Exercise materials section start

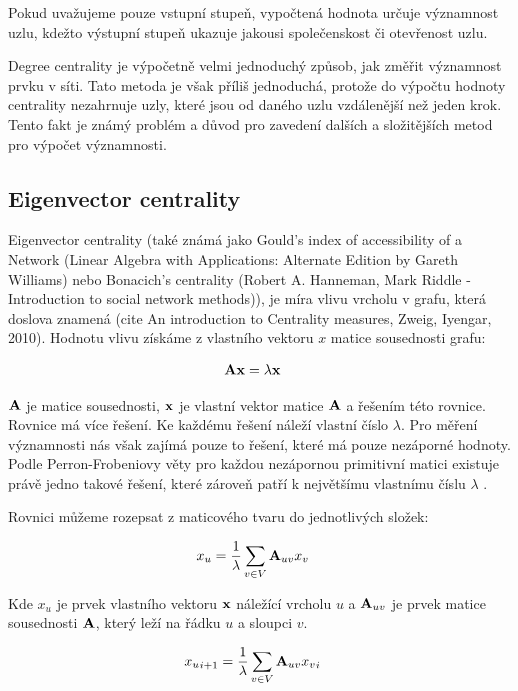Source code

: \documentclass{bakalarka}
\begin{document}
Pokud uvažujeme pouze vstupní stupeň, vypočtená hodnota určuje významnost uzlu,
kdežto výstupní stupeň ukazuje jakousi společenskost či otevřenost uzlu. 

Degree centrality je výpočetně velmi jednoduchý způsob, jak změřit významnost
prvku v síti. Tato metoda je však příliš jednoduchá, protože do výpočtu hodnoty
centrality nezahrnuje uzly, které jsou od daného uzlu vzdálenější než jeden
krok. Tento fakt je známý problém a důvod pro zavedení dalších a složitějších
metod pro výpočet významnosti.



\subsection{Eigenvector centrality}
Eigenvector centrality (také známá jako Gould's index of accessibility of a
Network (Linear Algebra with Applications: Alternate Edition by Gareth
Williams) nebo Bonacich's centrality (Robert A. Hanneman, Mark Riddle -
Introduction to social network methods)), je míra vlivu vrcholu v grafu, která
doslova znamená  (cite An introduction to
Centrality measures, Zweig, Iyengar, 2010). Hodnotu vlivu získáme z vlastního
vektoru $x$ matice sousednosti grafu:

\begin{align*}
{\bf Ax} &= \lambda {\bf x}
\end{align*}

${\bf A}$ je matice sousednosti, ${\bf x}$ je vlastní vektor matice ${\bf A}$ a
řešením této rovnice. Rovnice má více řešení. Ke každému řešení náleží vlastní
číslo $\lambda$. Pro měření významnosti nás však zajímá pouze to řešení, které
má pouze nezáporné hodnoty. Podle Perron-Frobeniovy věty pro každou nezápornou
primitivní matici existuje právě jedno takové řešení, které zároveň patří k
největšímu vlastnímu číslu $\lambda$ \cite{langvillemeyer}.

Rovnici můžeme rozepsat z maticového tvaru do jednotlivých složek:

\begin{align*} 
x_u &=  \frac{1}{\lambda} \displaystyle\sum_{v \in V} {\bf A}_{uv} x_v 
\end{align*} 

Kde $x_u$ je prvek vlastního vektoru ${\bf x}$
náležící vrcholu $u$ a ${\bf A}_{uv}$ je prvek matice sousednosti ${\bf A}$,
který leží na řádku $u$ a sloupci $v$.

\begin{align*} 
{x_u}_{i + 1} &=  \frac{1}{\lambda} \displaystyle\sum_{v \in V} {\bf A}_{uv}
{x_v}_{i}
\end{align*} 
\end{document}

Exercise materials section end

§ Exercise:
When you transcribe the lines above, keep every word exact but leave the pictures behind.

§ Finished exercise:
Source code

: \documentclass{bakalarka}
\begin{document}
Pokud uvažujeme pouze vstupní stupeň, vypočtená hodnota určuje významnost uzlu,
kdežto výstupní stupeň ukazuje jakousi společenskost či otevřenost uzlu. 

Degree centrality je výpočetně velmi jednoduchý způsob, jak změřit významnost
prvku v síti. Tato metoda je však příliš jednoduchá, protože do výpočtu hodnoty
centrality nezahrnuje uzly, které jsou od daného uzlu vzdálenější než jeden
krok. Tento fakt je známý problém a důvod pro zavedení dalších a složitějších
metod pro výpočet významnosti.



\subsection{Eigenvector centrality}
Eigenvector centrality (také známá jako Gould's index of accessibility of a
Network (Linear Algebra with Applications: Alternate Edition by Gareth
Williams) nebo Bonacich's centrality (Robert A. Hanneman, Mark Riddle -
Introduction to social network methods)), je míra vlivu vrcholu v grafu, která
doslova znamená  (cite An introduction to
Centrality measures, Zweig, Iyengar, 2010). Hodnotu vlivu získáme z vlastního
vektoru $x$ matice sousednosti grafu:

\begin{align*}
{\bf Ax} &= \lambda {\bf x}
\end{align*}

${\bf A}$ je matice sousednosti, ${\bf x}$ je vlastní vektor matice ${\bf A}$ a
řešením této rovnice. Rovnice má více řešení. Ke každému řešení náleží vlastní
číslo $\lambda$. Pro měření významnosti nás však zajímá pouze to řešení, které
má pouze nezáporné hodnoty. Podle Perron-Frobeniovy věty pro každou nezápornou
primitivní matici existuje právě jedno takové řešení, které zároveň patří k
největšímu vlastnímu číslu $\lambda$ \cite{langvillemeyer}.

Rovnici můžeme rozepsat z maticového tvaru do jednotlivých složek:

\begin{align*} 
x_u &=  \frac{1}{\lambda} \displaystyle\sum_{v \in V} {\bf A}_{uv} x_v 
\end{align*} 

Kde $x_u$ je prvek vlastního vektoru ${\bf x}$
náležící vrcholu $u$ a ${\bf A}_{uv}$ je prvek matice sousednosti ${\bf A}$,
který leží na řádku $u$ a sloupci $v$.

\begin{align*} 
{x_u}_{i + 1} &=  \frac{1}{\lambda} \displaystyle\sum_{v \in V} {\bf A}_{uv}
{x_v}_{i}
\end{align*} 
\end{document}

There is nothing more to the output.